(Recorded information begins)
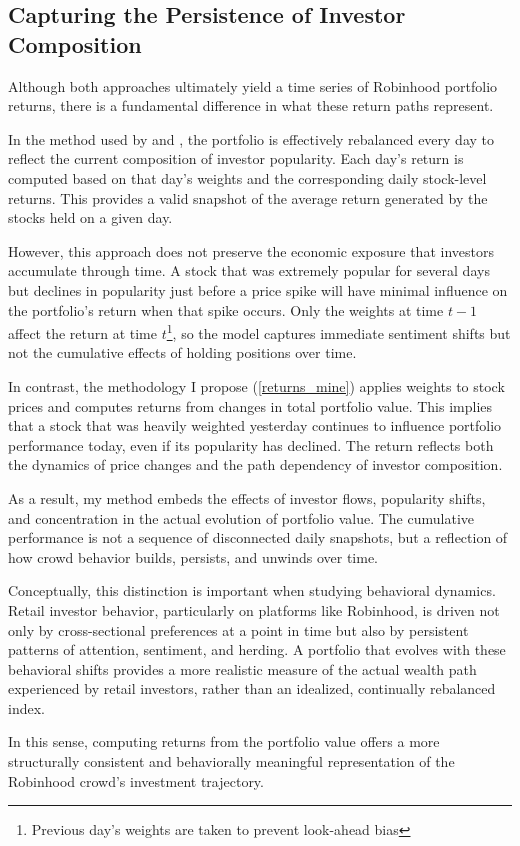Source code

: \subsection{Capturing the Persistence of Investor Composition}
Although both approaches ultimately yield a time series of Robinhood portfolio returns, there is a fundamental difference in what these return paths represent.

In the method used by \cite{Fedyk2024} and \cite{Welch2022}, the portfolio is effectively rebalanced every day to reflect the current composition of investor popularity.
Each day's return is computed based on that day's weights and the corresponding daily stock-level returns.
This provides a valid snapshot of the average return generated by the stocks held on a given day.

However, this approach does not preserve the economic exposure that investors accumulate through time.
A stock that was extremely popular for several days but declines in popularity just before a price spike will have minimal influence on the portfolio's return when that spike occurs.
Only the weights at time $t-1$ affect the return at time $t$\footnote{Previous day's weights are taken to prevent look-ahead bias}, so the model captures immediate sentiment shifts but not the cumulative effects of holding positions over time.

In contrast, the methodology I propose (\ref{returns_mine}) applies weights to stock prices and computes returns from changes in total portfolio value.
This implies that a stock that was heavily weighted yesterday continues to influence portfolio performance today, even if its popularity has declined.
The return reflects both the dynamics of price changes and the path dependency of investor composition.

As a result, my method embeds the effects of investor flows, popularity shifts, and concentration in the actual evolution of portfolio value.
The cumulative performance is not a sequence of disconnected daily snapshots, but a reflection of how crowd behavior builds, persists, and unwinds over time.

Conceptually, this distinction is important when studying behavioral dynamics.
Retail investor behavior, particularly on platforms like Robinhood, is driven not only by cross-sectional preferences at a point in time but also by persistent patterns of attention, sentiment, and herding.
A portfolio that evolves with these behavioral shifts provides a more realistic measure of the actual wealth path experienced by retail investors, rather than an idealized, continually rebalanced index.

In this sense, computing returns from the portfolio value offers a more structurally consistent and behaviorally meaningful representation of the Robinhood crowd's investment trajectory.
(Recorded information ends)
# What is expected
Give back the material exactly as written, images excluded.

# Written reply
Source code

: \subsection{Capturing the Persistence of Investor Composition}
Although both approaches ultimately yield a time series of Robinhood portfolio returns, there is a fundamental difference in what these return paths represent.

In the method used by \cite{Fedyk2024} and \cite{Welch2022}, the portfolio is effectively rebalanced every day to reflect the current composition of investor popularity.
Each day's return is computed based on that day's weights and the corresponding daily stock-level returns.
This provides a valid snapshot of the average return generated by the stocks held on a given day.

However, this approach does not preserve the economic exposure that investors accumulate through time.
A stock that was extremely popular for several days but declines in popularity just before a price spike will have minimal influence on the portfolio's return when that spike occurs.
Only the weights at time $t-1$ affect the return at time $t$\footnote{Previous day's weights are taken to prevent look-ahead bias}, so the model captures immediate sentiment shifts but not the cumulative effects of holding positions over time.

In contrast, the methodology I propose (\ref{returns_mine}) applies weights to stock prices and computes returns from changes in total portfolio value.
This implies that a stock that was heavily weighted yesterday continues to influence portfolio performance today, even if its popularity has declined.
The return reflects both the dynamics of price changes and the path dependency of investor composition.

As a result, my method embeds the effects of investor flows, popularity shifts, and concentration in the actual evolution of portfolio value.
The cumulative performance is not a sequence of disconnected daily snapshots, but a reflection of how crowd behavior builds, persists, and unwinds over time.

Conceptually, this distinction is important when studying behavioral dynamics.
Retail investor behavior, particularly on platforms like Robinhood, is driven not only by cross-sectional preferences at a point in time but also by persistent patterns of attention, sentiment, and herding.
A portfolio that evolves with these behavioral shifts provides a more realistic measure of the actual wealth path experienced by retail investors, rather than an idealized, continually rebalanced index.

In this sense, computing returns from the portfolio value offers a more structurally consistent and behaviorally meaningful representation of the Robinhood crowd's investment trajectory.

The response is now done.